If they were wheels, then their treads were a kilometre wide, very narrow in comparison to their heights. Their rims were also about a kilometre thick, and there were no spokes or hubs. The arches — wheels, perhaps — were made primarily of some pale grey non-metallic substance, presumably possessing immense structural strength. From deep space, Icebreaker had detected the radar backscatter of metals, but this turned out to be a kind of ornamentation or embellishment added to the surface of the wheels. Cut into the rim and the treads, inlaid or recessed, perhaps even as a bas-relief — it was impossible to tell from space — was a suggestion of dense metallic patterning. To obtain a clearer, more detailed view, they would need to get much closer than five light-seconds. Icebreaker was not meant for atmospheric flight, but it could land on top of one of the wheels, which in turn would give them indirect access to the surface. Other than Fall of Night , there was nothing aboard Icebreaker that could serve as a shuttle, lander or re-entry vehicle — at least nothing with the capability of returning. If their other options were exhausted, there were single-use escape capsules which ought to be able to make it down to Poseidon’s seas.

But not now. This was a first pass, a scouting expedition. When they gained a better look around the system, identified the origin of the signal and found water ice to convert to hydrogen, which would in turn feed the initialising tanks for the PCP drive and guarantee them a trip home — then they could think about taking a closer look at the wheels.

‘We need another word for them,’ Kanu mused. ‘“Wheel” isn’t big enough.
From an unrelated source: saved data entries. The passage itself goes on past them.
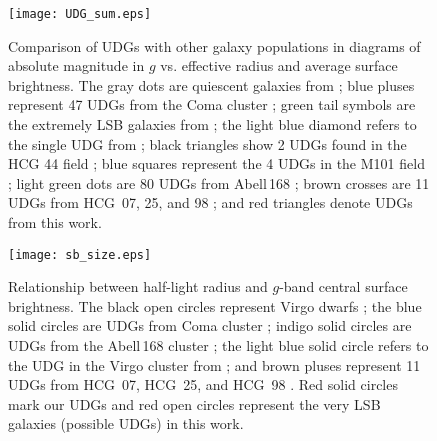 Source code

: \documentclass[twocolumn,trackchanges]{aastex61}
\begin{document}
\begin{figure}
 \setlength{\abovecaptionskip}{-15pt}
\begin{center}
\texttt{[image: UDG\_sum.eps]}
\caption{Comparison of UDGs with other galaxy populations in diagrams of absolute magnitude in $g$ vs. effective radius and average surface brightness. The gray dots are quiescent galaxies from \cite{Brodie2011}; blue pluses represent 47 UDGs from the Coma cluster \citep{van Dokkum2015a}; green tail symbols are the extremely LSB galaxies from \cite{Mihos2015}; the light blue diamond refers to the single UDG from \cite{Beasley2016}; black triangles show 2 UDGs found in the HCG 44 field \citep{Smith2016}; blue squares represent the 4 UDGs in the M101 field \citep{Merritt2016};  light green dots are 80 UDGs from Abell\,168 \citep{Roman2017}; brown crosses are 11 UDGs from HCG~07, 25, and 98 \citep{RomanTrujillo2016}; and red triangles denote UDGs from this work.}
\label{fig:fig6}
\end{center}
\end{figure}


\begin{figure}
\begin{center}
\texttt{[image: sb\_size.eps]}
\caption{Relationship between half-light radius and $g$-band central surface brightness. The black open circles represent Virgo dwarfs \citep{Gavazzi2005}; the blue solid circles are UDGs from Coma cluster \citep{van Dokkum2015a}; indigo solid circles are UDGs from the Abell\,168 cluster \citep{Roman2017}; the light blue solid circle refers to the UDG in the Virgo cluster from \cite{Beasley2016}; and brown pluses represent 11 UDGs from HCG~07, HCG~25, and HCG~98 \citep{RomanTrujillo2016}. Red solid circles mark our UDGs and  red open circles represent the very LSB galaxies (possible UDGs) in this work.}
\label{fig:fig7}
\end{center}
\end{figure}
\end{document}
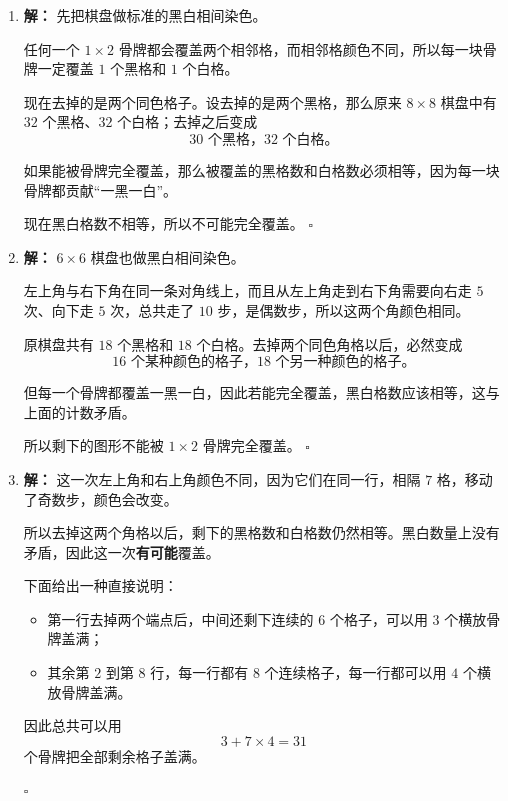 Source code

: \documentclass[11pt,a4paper,fontset=fandol]{ctexart}
\theoremstyle{formalexample}
\newenvironment{solution}{\par\noindent\textbf{解：}}{\hfill$\square$\par}
\begin{document}
\begin{enumerate}
  \item \begin{solution}
  先把棋盘做标准的黑白相间染色。

  任何一个 $1\times 2$ 骨牌都会覆盖两个相邻格，而相邻格颜色不同，所以每一块骨牌一定覆盖 $1$ 个黑格和 $1$ 个白格。

  现在去掉的是两个同色格子。设去掉的是两个黑格，那么原来 $8\times 8$ 棋盘中有 $32$ 个黑格、$32$ 个白格；去掉之后变成
  \[
  30\text{ 个黑格，}32\text{ 个白格}。
  \]

  如果能被骨牌完全覆盖，那么被覆盖的黑格数和白格数必须相等，因为每一块骨牌都贡献“一黑一白”。

  现在黑白格数不相等，所以不可能完全覆盖。
  \end{solution}

  \item \begin{solution}
  $6\times 6$ 棋盘也做黑白相间染色。

  左上角与右下角在同一条对角线上，而且从左上角走到右下角需要向右走 $5$ 次、向下走 $5$ 次，总共走了 $10$ 步，是偶数步，所以这两个角颜色相同。

  原棋盘共有 $18$ 个黑格和 $18$ 个白格。去掉两个同色角格以后，必然变成
  \[
  16\text{ 个某种颜色的格子，}18\text{ 个另一种颜色的格子}。
  \]

  但每一个骨牌都覆盖一黑一白，因此若能完全覆盖，黑白格数应该相等，这与上面的计数矛盾。

  所以剩下的图形不能被 $1\times 2$ 骨牌完全覆盖。
  \end{solution}

  \item \begin{solution}
  这一次左上角和右上角颜色不同，因为它们在同一行，相隔 $7$ 格，移动了奇数步，颜色会改变。

  所以去掉这两个角格以后，剩下的黑格数和白格数仍然相等。黑白数量上没有矛盾，因此这一次\textbf{有可能}覆盖。

  下面给出一种直接说明：
  \begin{itemize}
    \item 第一行去掉两个端点后，中间还剩下连续的 $6$ 个格子，可以用 $3$ 个横放骨牌盖满；
    \item 其余第 $2$ 到第 $8$ 行，每一行都有 $8$ 个连续格子，每一行都可以用 $4$ 个横放骨牌盖满。
  \end{itemize}

  因此总共可以用
  \[
  3+7\times 4=31
  \]
  个骨牌把全部剩余格子盖满。


\end{solution}
\end{enumerate}
\end{document}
Worldwheels, perhaps. Do you like that? The Worldwheels of Poseidon . Has a certain ring to it.’

‘Whatever you think.’

‘I think this is wonderful and terrifying, and I wouldn’t miss it for a heartbeat.’

‘You came here to aid the robots, not to sightsee. Don’t forget the real reason for this trip.’
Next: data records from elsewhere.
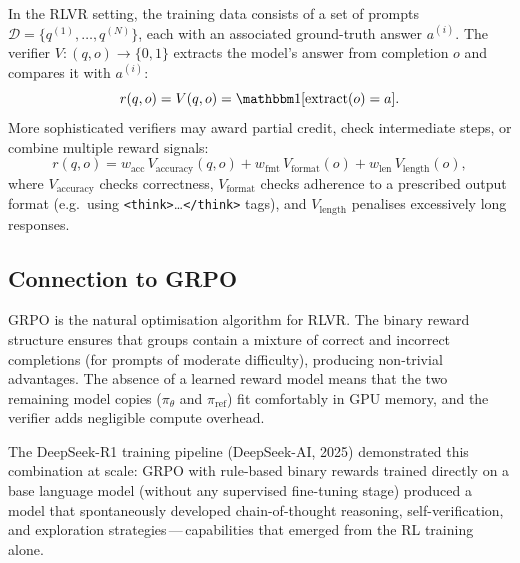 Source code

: In the RLVR setting, the training data consists of a set of prompts $\mathcal{D} = \{q^{(1)}, \ldots, q^{(N)}\}$, each with an associated ground-truth answer $a^{(i)}$.  The verifier $V: (q, o) \to \{0, 1\}$ extracts the model's answer from completion $o$ and compares it with $a^{(i)}$:
\begin{equation}
\label{eq:rlvr-reward}
r(q, o) = V(q, o) = \ind[\text{extract}(o) = a].
\end{equation}
More sophisticated verifiers may award partial credit, check intermediate steps, or combine multiple reward signals:
\begin{equation}
\label{eq:rlvr-composite}
r(q, o) = w_\mathrm{acc}\, V_\mathrm{accuracy}(q, o) + w_\mathrm{fmt}\, V_\mathrm{format}(o) + w_\mathrm{len}\, V_\mathrm{length}(o),
\end{equation}
where $V_\mathrm{accuracy}$ checks correctness, $V_\mathrm{format}$ checks adherence to a prescribed output format (e.g.\ using \texttt{<think>}\ldots\texttt{</think>} tags), and $V_\mathrm{length}$ penalises excessively long responses.

\subsection{Connection to GRPO}

GRPO is the natural optimisation algorithm for RLVR.  The binary reward structure ensures that groups contain a mixture of correct and incorrect completions (for prompts of moderate difficulty), producing non-trivial advantages.  The absence of a learned reward model means that the two remaining model copies ($\pi_\theta$ and $\pi_\mathrm{ref}$) fit comfortably in GPU memory, and the verifier adds negligible compute overhead.

The DeepSeek-R1 training pipeline (DeepSeek-AI, 2025) demonstrated this combination at scale: GRPO with rule-based binary rewards trained directly on a base language model (without any supervised fine-tuning stage) produced a model that spontaneously developed chain-of-thought reasoning, self-verification, and exploration strategies\,---\,capabilities that emerged from the RL training alone.

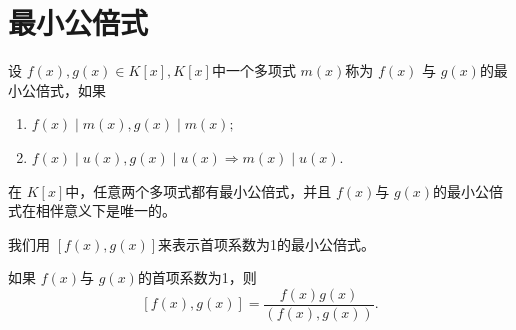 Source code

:\section{最小公倍式}
\begin{mydef}
  设 $f(x),g(x)\in K[x],K[x]$中一个多项式 $m(x)$称为 $f(x)$ 与  $g(x)$的最小公倍式，如果 
  \begin{enumerate}
    \item $f(x)\mid m(x),g(x)\mid m(x);$
    \item $f(x)\mid u(x),g(x)\mid u(x)\Rightarrow m(x)\mid u(x).$
  \end{enumerate}  
\end{mydef}
\begin{myprop}
    在 $K[x]$中，任意两个多项式都有最小公倍式，并且 $f(x)$与 $g(x)$的最小公倍式在相伴意义下是唯一的。
\end{myprop}
我们用 $[f(x),g(x)]$来表示首项系数为1的最小公倍式。
\begin{myprop}
    如果 $f(x)$与 $g(x)$的首项系数为1，则
    \[[f(x),g(x)]=\frac{f(x)g(x)}{(f(x),g(x))}.\]
\end{myprop}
He smiled, still in the happy rush of discovery. ‘How could I?’

‘And what does Swift make of all this?’

‘Swift is all intellect — brilliant and fast. Swift by name, Swift by nature — but Swift doesn’t actually know very much. There wasn’t room in my head for him to carry a universe’s worth of wisdom — I carry my memories, my life experience. Swift can draw on my knowledge to some extent, sample my memories, but mainly he’s here to serve as witness, to guide my interpretations and actions.’